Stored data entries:
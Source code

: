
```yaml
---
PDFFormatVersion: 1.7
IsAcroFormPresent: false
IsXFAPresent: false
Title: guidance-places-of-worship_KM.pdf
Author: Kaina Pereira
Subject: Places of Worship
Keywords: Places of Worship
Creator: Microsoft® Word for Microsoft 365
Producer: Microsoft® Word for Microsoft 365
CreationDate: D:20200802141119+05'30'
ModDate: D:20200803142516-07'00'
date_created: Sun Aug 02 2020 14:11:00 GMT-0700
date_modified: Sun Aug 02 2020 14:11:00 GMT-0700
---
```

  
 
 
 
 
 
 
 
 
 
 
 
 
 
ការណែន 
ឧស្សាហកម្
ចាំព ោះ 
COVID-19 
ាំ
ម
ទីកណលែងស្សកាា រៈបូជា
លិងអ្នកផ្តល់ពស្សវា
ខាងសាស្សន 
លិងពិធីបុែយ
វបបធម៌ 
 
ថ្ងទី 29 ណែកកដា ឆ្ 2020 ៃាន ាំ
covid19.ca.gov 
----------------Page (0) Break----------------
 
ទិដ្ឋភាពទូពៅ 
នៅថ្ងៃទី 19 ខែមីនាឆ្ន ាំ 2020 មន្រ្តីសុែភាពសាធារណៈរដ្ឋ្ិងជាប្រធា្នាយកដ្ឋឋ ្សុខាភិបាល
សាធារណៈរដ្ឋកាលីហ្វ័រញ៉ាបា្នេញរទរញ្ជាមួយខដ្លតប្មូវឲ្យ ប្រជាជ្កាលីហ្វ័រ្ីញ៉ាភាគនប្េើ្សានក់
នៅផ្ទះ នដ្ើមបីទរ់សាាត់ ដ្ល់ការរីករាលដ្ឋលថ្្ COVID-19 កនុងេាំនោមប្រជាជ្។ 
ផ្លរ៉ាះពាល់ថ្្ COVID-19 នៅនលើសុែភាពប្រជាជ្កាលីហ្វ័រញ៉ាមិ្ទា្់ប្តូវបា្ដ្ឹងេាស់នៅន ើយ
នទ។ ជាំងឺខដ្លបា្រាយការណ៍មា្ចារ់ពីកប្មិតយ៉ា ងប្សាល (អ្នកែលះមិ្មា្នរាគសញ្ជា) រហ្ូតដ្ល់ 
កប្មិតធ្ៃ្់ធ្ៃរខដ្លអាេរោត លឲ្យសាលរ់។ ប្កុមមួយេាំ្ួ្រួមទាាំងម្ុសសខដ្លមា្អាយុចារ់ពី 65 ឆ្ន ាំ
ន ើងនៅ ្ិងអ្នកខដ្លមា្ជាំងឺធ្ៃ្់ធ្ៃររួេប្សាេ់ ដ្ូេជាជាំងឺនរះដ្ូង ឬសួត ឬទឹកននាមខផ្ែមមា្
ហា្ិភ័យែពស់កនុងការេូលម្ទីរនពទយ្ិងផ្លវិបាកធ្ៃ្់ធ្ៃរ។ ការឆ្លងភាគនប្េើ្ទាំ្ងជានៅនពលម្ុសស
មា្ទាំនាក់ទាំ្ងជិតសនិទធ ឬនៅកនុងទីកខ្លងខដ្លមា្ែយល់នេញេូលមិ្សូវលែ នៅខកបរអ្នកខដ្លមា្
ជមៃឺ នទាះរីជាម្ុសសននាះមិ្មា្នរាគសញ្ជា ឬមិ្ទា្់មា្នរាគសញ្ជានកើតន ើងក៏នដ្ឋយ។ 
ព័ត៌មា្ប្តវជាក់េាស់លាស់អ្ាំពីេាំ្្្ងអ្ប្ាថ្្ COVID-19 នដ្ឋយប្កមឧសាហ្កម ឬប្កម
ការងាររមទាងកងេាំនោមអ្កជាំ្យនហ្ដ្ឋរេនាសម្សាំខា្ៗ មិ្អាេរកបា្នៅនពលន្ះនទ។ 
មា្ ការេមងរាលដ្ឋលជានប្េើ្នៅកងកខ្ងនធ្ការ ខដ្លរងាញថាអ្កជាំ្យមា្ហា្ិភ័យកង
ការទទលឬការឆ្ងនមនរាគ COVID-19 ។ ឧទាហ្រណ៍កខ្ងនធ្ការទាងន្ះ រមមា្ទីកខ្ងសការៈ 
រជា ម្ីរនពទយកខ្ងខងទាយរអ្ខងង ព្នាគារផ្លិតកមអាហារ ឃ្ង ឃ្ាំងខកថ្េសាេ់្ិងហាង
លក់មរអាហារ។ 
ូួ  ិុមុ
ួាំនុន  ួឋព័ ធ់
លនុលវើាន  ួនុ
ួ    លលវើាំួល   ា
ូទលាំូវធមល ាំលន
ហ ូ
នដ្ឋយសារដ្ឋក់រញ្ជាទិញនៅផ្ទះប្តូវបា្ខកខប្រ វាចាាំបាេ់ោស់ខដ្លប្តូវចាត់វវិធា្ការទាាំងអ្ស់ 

Problem details: Restate the data in full so that no line differs from the original.

Task output:
Source code

:
```yaml
---
PDFFormatVersion: 1.7
IsAcroFormPresent: false
IsXFAPresent: false
Title: guidance-places-of-worship_KM.pdf
Author: Kaina Pereira
Subject: Places of Worship
Keywords: Places of Worship
Creator: Microsoft® Word for Microsoft 365
Producer: Microsoft® Word for Microsoft 365
CreationDate: D:20200802141119+05'30'
ModDate: D:20200803142516-07'00'
date_created: Sun Aug 02 2020 14:11:00 GMT-0700
date_modified: Sun Aug 02 2020 14:11:00 GMT-0700
---
```

  
 
 
 
 
 
 
 
 
 
 
 
 
 
ការណែន 
ឧស្សាហកម្
ចាំព ោះ 
COVID-19 
ាំ
ម
ទីកណលែងស្សកាា រៈបូជា
លិងអ្នកផ្តល់ពស្សវា
ខាងសាស្សន 
លិងពិធីបុែយ
វបបធម៌ 
 
ថ្ងទី 29 ណែកកដា ឆ្ 2020 ៃាន ាំ
covid19.ca.gov 
----------------Page (0) Break----------------
 
ទិដ្ឋភាពទូពៅ 
នៅថ្ងៃទី 19 ខែមីនាឆ្ន ាំ 2020 មន្រ្តីសុែភាពសាធារណៈរដ្ឋ្ិងជាប្រធា្នាយកដ្ឋឋ ្សុខាភិបាល
សាធារណៈរដ្ឋកាលីហ្វ័រញ៉ាបា្នេញរទរញ្ជាមួយខដ្លតប្មូវឲ្យ ប្រជាជ្កាលីហ្វ័រ្ីញ៉ាភាគនប្េើ្សានក់
នៅផ្ទះ នដ្ើមបីទរ់សាាត់ ដ្ល់ការរីករាលដ្ឋលថ្្ COVID-19 កនុងេាំនោមប្រជាជ្។ 
ផ្លរ៉ាះពាល់ថ្្ COVID-19 នៅនលើសុែភាពប្រជាជ្កាលីហ្វ័រញ៉ាមិ្ទា្់ប្តូវបា្ដ្ឹងេាស់នៅន ើយ
នទ។ ជាំងឺខដ្លបា្រាយការណ៍មា្ចារ់ពីកប្មិតយ៉ា ងប្សាល (អ្នកែលះមិ្មា្នរាគសញ្ជា) រហ្ូតដ្ល់ 
កប្មិតធ្ៃ្់ធ្ៃរខដ្លអាេរោត លឲ្យសាលរ់។ ប្កុមមួយេាំ្ួ្រួមទាាំងម្ុសសខដ្លមា្អាយុចារ់ពី 65 ឆ្ន ាំ
ន ើងនៅ ្ិងអ្នកខដ្លមា្ជាំងឺធ្ៃ្់ធ្ៃររួេប្សាេ់ ដ្ូេជាជាំងឺនរះដ្ូង ឬសួត ឬទឹកននាមខផ្ែមមា្
ហា្ិភ័យែពស់កនុងការេូលម្ទីរនពទយ្ិងផ្លវិបាកធ្ៃ្់ធ្ៃរ។ ការឆ្លងភាគនប្េើ្ទាំ្ងជានៅនពលម្ុសស
មា្ទាំនាក់ទាំ្ងជិតសនិទធ ឬនៅកនុងទីកខ្លងខដ្លមា្ែយល់នេញេូលមិ្សូវលែ នៅខកបរអ្នកខដ្លមា្
ជមៃឺ នទាះរីជាម្ុសសននាះមិ្មា្នរាគសញ្ជា ឬមិ្ទា្់មា្នរាគសញ្ជានកើតន ើងក៏នដ្ឋយ។ 
ព័ត៌មា្ប្តវជាក់េាស់លាស់អ្ាំពីេាំ្្្ងអ្ប្ាថ្្ COVID-19 នដ្ឋយប្កមឧសាហ្កម ឬប្កម
ការងាររមទាងកងេាំនោមអ្កជាំ្យនហ្ដ្ឋរេនាសម្សាំខា្ៗ មិ្អាេរកបា្នៅនពលន្ះនទ។ 
មា្ ការេមងរាលដ្ឋលជានប្េើ្នៅកងកខ្ងនធ្ការ ខដ្លរងាញថាអ្កជាំ្យមា្ហា្ិភ័យកង
ការទទលឬការឆ្ងនមនរាគ COVID-19 ។ ឧទាហ្រណ៍កខ្ងនធ្ការទាងន្ះ រមមា្ទីកខ្ងសការៈ 
រជា ម្ីរនពទយកខ្ងខងទាយរអ្ខងង ព្នាគារផ្លិតកមអាហារ ឃ្ង ឃ្ាំងខកថ្េសាេ់្ិងហាង
លក់មរអាហារ។ 
ូួ  ិុមុ
ួាំនុន  ួឋព័ ធ់
លនុលវើាន  ួនុ
ួ    លលវើាំួល   ា
ូទលាំូវធមល ាំលន
ហ ូ
នដ្ឋយសារដ្ឋក់រញ្ជាទិញនៅផ្ទះប្តូវបា្ខកខប្រ វាចាាំបាេ់ោស់ខដ្លប្តូវចាត់វវិធា្ការទាាំងអ្ស់ 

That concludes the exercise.